## Task brief
In how many lines of the data below does the word "Конфигурация" appear? Reply with the number and nothing more.

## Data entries

•••••

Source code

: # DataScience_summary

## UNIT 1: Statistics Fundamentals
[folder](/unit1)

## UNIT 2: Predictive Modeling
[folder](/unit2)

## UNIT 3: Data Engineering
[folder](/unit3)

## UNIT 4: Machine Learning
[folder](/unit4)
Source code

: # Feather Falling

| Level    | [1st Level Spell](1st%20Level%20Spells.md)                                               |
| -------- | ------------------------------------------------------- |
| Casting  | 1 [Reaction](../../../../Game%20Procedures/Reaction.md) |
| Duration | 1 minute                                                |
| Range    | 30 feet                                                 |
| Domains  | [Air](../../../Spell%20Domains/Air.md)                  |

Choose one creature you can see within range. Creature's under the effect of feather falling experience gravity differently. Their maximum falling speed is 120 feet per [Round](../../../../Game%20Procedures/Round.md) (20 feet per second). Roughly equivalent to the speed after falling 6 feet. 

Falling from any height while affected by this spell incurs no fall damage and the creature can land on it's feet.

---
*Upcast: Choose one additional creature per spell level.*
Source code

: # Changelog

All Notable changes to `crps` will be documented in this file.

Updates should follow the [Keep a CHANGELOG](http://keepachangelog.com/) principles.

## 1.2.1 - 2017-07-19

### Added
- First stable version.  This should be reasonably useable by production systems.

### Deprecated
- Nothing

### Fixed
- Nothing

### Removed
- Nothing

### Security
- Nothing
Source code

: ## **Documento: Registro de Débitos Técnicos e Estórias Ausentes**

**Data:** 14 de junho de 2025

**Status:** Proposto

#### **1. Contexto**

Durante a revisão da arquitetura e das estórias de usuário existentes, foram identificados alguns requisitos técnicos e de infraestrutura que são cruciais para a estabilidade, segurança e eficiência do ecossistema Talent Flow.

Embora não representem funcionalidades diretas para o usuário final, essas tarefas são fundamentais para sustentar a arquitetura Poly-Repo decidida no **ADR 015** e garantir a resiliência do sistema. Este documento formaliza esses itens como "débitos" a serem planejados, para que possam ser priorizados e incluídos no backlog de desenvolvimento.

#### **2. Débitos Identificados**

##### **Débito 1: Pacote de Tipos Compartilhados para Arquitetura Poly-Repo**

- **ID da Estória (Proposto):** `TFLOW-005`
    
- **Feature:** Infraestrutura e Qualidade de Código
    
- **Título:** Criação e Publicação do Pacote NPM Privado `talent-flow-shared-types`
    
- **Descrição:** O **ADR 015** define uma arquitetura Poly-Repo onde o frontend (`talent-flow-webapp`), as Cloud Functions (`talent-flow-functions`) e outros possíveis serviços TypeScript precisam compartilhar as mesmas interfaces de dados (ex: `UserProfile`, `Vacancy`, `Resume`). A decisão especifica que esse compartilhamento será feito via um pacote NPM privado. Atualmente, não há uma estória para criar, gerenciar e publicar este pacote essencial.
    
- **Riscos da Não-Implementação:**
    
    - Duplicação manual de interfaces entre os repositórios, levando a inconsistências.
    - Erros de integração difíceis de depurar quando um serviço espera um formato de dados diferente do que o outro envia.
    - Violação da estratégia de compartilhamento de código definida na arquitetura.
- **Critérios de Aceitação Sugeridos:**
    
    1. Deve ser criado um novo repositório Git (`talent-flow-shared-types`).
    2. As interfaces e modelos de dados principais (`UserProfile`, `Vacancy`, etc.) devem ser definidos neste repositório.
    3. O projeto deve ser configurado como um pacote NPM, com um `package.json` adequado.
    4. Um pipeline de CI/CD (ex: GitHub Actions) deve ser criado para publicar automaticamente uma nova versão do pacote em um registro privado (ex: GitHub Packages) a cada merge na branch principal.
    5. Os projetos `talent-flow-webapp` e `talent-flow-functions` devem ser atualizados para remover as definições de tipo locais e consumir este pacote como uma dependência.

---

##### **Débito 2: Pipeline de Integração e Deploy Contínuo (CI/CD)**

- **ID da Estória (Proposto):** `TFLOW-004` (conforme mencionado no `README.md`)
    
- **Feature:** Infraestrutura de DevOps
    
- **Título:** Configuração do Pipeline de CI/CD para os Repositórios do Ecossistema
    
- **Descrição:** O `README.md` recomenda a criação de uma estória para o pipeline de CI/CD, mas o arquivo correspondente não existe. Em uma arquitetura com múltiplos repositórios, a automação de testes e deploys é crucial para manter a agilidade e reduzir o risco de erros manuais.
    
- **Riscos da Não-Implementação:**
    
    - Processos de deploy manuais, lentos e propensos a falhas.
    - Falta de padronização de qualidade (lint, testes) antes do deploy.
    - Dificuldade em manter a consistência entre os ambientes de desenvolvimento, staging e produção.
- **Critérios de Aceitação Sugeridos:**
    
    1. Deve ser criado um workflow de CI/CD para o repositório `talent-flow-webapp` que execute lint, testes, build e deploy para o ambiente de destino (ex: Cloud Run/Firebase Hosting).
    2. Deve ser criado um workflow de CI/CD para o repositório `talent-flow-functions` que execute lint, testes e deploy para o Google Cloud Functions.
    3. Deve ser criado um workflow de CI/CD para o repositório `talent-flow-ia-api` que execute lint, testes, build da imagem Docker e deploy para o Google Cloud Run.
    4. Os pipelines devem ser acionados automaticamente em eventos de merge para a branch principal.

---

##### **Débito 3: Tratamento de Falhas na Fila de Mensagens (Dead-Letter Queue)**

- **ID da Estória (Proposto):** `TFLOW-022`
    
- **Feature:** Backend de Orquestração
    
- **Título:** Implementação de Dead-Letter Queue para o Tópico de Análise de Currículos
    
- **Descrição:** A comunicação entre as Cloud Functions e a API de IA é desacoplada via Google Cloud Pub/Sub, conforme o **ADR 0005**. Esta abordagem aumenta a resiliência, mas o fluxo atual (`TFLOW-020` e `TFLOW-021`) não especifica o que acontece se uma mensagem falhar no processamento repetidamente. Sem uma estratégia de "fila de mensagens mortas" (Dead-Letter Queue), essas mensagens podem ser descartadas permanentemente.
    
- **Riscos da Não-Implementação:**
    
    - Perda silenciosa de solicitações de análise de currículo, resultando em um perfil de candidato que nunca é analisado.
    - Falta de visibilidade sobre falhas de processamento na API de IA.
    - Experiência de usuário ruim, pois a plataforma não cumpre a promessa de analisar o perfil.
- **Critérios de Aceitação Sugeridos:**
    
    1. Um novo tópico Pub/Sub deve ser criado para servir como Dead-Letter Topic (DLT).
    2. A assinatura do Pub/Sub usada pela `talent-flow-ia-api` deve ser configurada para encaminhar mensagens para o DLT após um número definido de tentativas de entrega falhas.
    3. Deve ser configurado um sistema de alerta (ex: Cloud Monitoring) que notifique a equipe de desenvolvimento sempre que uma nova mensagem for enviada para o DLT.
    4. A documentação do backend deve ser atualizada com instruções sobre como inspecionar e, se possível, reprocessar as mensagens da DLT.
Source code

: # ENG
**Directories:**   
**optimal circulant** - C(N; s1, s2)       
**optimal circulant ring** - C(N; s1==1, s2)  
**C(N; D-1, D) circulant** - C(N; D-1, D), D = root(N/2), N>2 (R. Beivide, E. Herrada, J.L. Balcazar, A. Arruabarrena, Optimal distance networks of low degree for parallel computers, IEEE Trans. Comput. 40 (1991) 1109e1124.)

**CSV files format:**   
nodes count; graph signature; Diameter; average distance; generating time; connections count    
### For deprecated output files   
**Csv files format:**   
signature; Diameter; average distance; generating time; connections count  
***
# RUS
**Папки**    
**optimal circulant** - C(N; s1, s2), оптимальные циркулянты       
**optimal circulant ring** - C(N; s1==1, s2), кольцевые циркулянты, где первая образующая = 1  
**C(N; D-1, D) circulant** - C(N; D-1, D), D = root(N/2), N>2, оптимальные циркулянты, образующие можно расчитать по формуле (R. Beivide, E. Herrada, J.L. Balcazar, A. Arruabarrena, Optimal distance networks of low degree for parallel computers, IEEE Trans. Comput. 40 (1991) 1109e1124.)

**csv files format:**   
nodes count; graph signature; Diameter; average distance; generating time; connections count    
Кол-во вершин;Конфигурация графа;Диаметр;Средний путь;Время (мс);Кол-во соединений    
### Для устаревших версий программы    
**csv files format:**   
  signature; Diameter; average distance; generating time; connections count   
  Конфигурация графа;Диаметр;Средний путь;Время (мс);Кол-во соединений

•••••

## Exercise answer
2